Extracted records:
·····

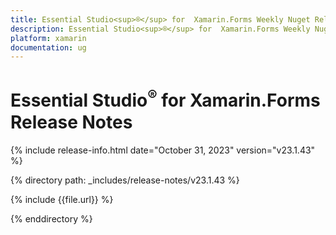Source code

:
 ```yaml
---
title: Essential Studio<sup>®</sup> for  Xamarin.Forms Weekly Nuget Release Release Notes  
description: Essential Studio<sup>®</sup> for  Xamarin.Forms Weekly Nuget Release Release Notes  
platform: xamarin
documentation: ug
---
```


# Essential Studio<sup>®</sup> for  Xamarin.Forms  Release Notes  

{% include release-info.html date="October 31, 2023"  version="v23.1.43" %} 

{% directory path: _includes/release-notes/v23.1.43 %}

{% include {{file.url}} %}

{% enddirectory %}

·····

Task description → Omit the pictures, then give every record back exactly as it stands.

Answer box →
Source code

:
 ```yaml
---
title: Essential Studio<sup>®</sup> for  Xamarin.Forms Weekly Nuget Release Release Notes  
description: Essential Studio<sup>®</sup> for  Xamarin.Forms Weekly Nuget Release Release Notes  
platform: xamarin
documentation: ug
---
```


# Essential Studio<sup>®</sup> for  Xamarin.Forms  Release Notes  

{% include release-info.html date="October 31, 2023"  version="v23.1.43" %} 

{% directory path: _includes/release-notes/v23.1.43 %}

{% include {{file.url}} %}

{% enddirectory %}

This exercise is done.